### What needs to be done
Extract exactly and only the lines of the data below, starting at the line with "The above command" and stopping after the final line.

### Source texts of formatted documents

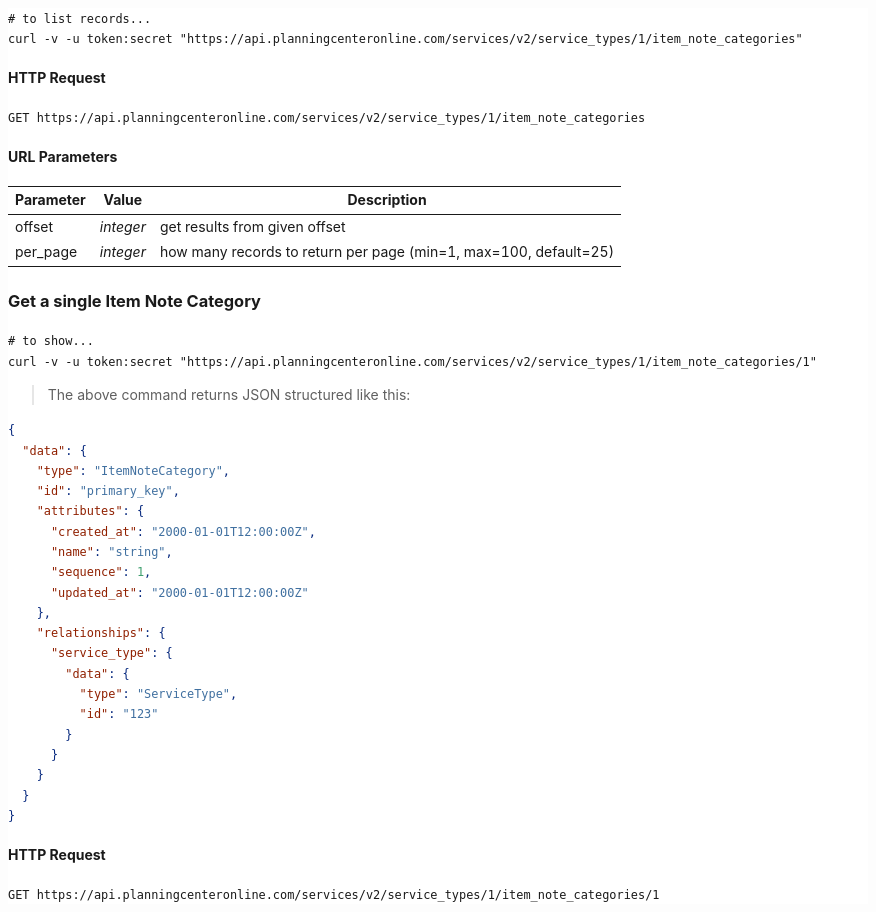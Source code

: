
 ```shell
# to list records...
curl -v -u token:secret "https://api.planningcenteronline.com/services/v2/service_types/1/item_note_categories"
```


#### HTTP Request

`GET https://api.planningcenteronline.com/services/v2/service_types/1/item_note_categories`

#### URL Parameters

Parameter | Value | Description
--------- | ----- | -----------
offset | _integer_ | get results from given offset
per_page | _integer_ | how many records to return per page (min=1, max=100, default=25)

### Get a single Item Note Category

```shell
# to show...
curl -v -u token:secret "https://api.planningcenteronline.com/services/v2/service_types/1/item_note_categories/1"
```


> The above command returns JSON structured like this:

```json
{
  "data": {
    "type": "ItemNoteCategory",
    "id": "primary_key",
    "attributes": {
      "created_at": "2000-01-01T12:00:00Z",
      "name": "string",
      "sequence": 1,
      "updated_at": "2000-01-01T12:00:00Z"
    },
    "relationships": {
      "service_type": {
        "data": {
          "type": "ServiceType",
          "id": "123"
        }
      }
    }
  }
}
```

#### HTTP Request

`GET https://api.planningcenteronline.com/services/v2/service_types/1/item_note_categories/1`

### Written answer
> The above command returns JSON structured like this:

```json
{
  "data": {
    "type": "ItemNoteCategory",
    "id": "primary_key",
    "attributes": {
      "created_at": "2000-01-01T12:00:00Z",
      "name": "string",
      "sequence": 1,
      "updated_at": "2000-01-01T12:00:00Z"
    },
    "relationships": {
      "service_type": {
        "data": {
          "type": "ServiceType",
          "id": "123"
        }
      }
    }
  }
}
```

#### HTTP Request

`GET https://api.planningcenteronline.com/services/v2/service_types/1/item_note_categories/1`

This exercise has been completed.